_Problem requirements_
For the data below, say how many lines contain "scale". Only the number should be given.

_Input data_

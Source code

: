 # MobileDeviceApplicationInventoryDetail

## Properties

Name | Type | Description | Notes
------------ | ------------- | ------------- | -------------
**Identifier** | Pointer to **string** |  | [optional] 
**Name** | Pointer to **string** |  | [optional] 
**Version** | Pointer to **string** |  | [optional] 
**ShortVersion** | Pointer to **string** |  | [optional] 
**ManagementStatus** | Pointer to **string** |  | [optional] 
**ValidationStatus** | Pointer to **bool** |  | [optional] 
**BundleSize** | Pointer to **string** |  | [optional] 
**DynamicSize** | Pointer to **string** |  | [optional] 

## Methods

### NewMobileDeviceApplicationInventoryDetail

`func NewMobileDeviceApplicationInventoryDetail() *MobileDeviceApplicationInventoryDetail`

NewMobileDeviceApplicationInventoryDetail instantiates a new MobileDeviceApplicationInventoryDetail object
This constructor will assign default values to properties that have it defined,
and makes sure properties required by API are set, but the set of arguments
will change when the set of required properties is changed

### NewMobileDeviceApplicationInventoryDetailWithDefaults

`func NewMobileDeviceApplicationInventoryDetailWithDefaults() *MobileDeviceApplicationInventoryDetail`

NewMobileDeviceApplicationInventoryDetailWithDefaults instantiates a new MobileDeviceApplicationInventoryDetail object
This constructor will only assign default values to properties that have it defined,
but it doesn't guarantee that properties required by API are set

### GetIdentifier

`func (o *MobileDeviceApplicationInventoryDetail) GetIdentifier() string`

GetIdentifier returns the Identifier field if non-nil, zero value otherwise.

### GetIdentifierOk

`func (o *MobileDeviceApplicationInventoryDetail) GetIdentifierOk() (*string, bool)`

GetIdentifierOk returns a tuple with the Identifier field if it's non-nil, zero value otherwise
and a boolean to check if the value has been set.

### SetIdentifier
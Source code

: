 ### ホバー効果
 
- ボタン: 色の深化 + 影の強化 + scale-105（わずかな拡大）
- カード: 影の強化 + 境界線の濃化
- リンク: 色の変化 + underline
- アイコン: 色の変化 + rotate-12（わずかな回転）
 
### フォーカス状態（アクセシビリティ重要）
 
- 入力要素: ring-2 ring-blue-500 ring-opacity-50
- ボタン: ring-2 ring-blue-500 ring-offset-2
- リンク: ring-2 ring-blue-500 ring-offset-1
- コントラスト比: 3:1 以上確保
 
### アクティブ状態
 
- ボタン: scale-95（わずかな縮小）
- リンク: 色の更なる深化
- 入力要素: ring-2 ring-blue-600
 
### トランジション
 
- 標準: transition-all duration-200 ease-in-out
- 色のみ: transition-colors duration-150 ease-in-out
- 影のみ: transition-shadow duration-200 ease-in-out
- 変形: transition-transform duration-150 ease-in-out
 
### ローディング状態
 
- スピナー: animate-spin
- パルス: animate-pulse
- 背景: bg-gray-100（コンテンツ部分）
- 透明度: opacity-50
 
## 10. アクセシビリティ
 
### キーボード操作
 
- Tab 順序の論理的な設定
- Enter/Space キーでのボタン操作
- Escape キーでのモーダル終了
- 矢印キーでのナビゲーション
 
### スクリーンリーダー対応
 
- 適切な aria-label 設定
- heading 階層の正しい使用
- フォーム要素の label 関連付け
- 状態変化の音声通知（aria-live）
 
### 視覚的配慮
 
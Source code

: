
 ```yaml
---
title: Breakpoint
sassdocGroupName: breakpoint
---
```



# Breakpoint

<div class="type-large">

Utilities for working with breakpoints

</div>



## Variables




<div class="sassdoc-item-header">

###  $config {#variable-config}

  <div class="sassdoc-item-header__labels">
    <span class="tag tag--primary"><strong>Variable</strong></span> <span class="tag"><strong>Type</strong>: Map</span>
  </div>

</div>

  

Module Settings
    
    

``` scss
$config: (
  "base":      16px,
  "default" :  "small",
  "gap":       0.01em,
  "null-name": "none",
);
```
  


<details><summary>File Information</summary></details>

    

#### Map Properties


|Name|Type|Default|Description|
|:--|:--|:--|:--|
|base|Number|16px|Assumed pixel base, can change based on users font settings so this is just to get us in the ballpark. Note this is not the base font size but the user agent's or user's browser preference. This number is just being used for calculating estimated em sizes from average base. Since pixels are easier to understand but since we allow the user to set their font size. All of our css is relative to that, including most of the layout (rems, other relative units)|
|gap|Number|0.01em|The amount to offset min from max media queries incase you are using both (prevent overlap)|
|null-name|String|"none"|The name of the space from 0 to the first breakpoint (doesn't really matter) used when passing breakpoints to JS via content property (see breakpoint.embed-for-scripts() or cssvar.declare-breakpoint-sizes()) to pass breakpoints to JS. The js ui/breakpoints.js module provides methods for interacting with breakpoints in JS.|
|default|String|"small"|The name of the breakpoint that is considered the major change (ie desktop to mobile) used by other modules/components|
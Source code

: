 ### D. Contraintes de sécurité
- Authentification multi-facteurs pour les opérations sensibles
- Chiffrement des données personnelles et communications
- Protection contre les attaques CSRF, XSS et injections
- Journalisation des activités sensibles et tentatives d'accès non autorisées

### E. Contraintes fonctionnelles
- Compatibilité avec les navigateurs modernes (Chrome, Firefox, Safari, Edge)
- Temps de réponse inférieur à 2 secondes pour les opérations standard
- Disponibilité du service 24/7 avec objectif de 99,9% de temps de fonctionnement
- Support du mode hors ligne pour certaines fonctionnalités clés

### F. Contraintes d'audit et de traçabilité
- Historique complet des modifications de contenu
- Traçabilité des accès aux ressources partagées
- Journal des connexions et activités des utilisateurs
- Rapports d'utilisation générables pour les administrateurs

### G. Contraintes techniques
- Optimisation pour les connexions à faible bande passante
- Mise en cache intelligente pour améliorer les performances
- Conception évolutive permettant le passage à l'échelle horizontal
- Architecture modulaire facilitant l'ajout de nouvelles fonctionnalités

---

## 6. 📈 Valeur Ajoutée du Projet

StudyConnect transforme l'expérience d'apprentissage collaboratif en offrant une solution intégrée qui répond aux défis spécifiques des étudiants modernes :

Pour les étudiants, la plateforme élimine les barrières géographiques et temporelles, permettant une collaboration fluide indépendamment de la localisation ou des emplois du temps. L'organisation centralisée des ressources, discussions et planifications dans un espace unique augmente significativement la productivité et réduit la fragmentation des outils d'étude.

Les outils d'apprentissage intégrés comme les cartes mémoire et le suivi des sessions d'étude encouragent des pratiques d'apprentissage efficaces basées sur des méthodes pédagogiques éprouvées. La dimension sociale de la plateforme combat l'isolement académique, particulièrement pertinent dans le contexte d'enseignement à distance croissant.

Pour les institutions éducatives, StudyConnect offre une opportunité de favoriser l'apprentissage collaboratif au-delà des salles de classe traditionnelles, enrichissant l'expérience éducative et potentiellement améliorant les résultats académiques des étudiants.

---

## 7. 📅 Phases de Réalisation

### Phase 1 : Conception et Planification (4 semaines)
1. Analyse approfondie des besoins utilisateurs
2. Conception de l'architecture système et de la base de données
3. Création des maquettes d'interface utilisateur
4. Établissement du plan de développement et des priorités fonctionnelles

_Written response_
2